Georg Simmel is the youngest of seven children. He was born on March 1, 1858, in Berlin. His father was a businessman who supported his entire family. When he died, a friend of the family who owned a music publishing house was appointed to be the boy's guardian His relationship with his mother was rather distant which started at a very young age which has left no clear record of her whatsoever. He went to the University of Berlin where he studied history and philosophy. This is where he bases most of his views and theories on sociology began. He connected much of his work to a society's and view as well as its historical background. This is the basis of his work.
Although his theories were not entirely accepted by his colleagues, he decided that his view on sociology was to be taken from what he studied in college. Everything from family structures, sex, politics, and the economy were to be taken from a reflection of the society's history and how they interpret things philosophically. When he actually turned to sociology instead of history or philosophy, the field was most often characterized by the organicist approach.

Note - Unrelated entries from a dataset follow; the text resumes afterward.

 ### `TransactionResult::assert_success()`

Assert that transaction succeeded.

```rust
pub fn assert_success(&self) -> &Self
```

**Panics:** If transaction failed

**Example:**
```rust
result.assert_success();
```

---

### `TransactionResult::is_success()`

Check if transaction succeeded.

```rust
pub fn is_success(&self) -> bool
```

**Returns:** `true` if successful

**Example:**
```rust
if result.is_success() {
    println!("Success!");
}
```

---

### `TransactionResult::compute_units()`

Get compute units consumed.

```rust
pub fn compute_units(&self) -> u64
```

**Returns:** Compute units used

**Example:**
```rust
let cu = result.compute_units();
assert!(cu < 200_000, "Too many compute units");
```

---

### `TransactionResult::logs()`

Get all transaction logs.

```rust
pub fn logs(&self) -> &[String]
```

The organicist approach viewed society as an organism that needed to be sustained by the actions of its individuals. Its purpose was to support its individuals so that they can help it in its own existence. This was the way most sociologist like Comte, Spencer, and Schaffle approached sociology and how most theories were formed. But Simmel was different. He rejected this view with the belief that society consisted of an intricate web of multiple relations that the individuals constantly interacted with one another. These interactions were constant and that they were done with clear pattern so that a society can function. In fact, he stated in one of his books: “Society is merely the name for the number of a number of individuals, connected by interaction.” (The Sociology of Georg Simmel, p.11) This statement summarizes his side on his approach to sociology. But his view doesn't only consist of a society but its individuals as well. Simmel has classified a society's individuals into separate types which have certain roles to play out. He calls them Social Types.
Simmel's Social types can be classified into six major categories which he has deemed: the stranger, the mediator, the poor, the adventurer, the man in the middle, and the renegade. Each individual that belongs to a specific category has a role to play that contributes to different interactions between social groups. For example, when a person falls under the category of being a stranger, his or her role in society is to not be fully integrated into a group. He acts as the neutral party that other members of the group can approach with no clear position on events. His role, in other words, is something that no other member of the group can have. He acts as the ideal intermediary in the traffic of goods as well as in the traffic of emotions. This type of thinking by Simmel is one of his major contributions to modern sociology. But it was not his only contribution. Another one of one of Simmel's contributions was his view on a society's culture.
Simmel's view on culture is one that taken from a societies cultural history and written history as well. Modern history appears to Simmel as a “progressive liberation of the individual from the bonds of exclusive attachment and personal dependencies.” (Masters of Sociological Thought, p189) This basically means that throughout history, man usually lived in small social circles that helped define who they are. It didn't matter whether you were rich or poor, whether you lived in a city or a town, your society was defining factor in who you are and how other people looked at you. His study on culture in fact was taken from a period in time where society was under intense observation as well as disregard. This period has come to be known as the Medieval Period and it is where Simmel took a lot of his work.
Simmel focused on the Medieval Period because it was a time when society was at a major downfall as well as when clear social groups were present. The poor, for example, was a society group that society greatly disregarded. The rich and the noble class was one that was greatly feared and respected by the poor. But different cultures at the time didn't take this classical view. Simmel believed that this was present mostly in European history because it was the time when Europe was at the height of its power.in both the military and the economy. This was another one of Simmel's greatest contributions to modern sociology which is still considered today.
Simmel died on September 26, 1918 in his home country. His approach to sociology was one that went against most traditional views. His view on sociology was to be taken from a stand point that individuals that were part of society had roles to play out that made a society thrive. Contradicting most views at the time, he took the approach that he learned in his schooling that allowed him to create a whole new kind or insight into modern sociology. This insight is one that can greatly define a society that has a history that and insight much different that other.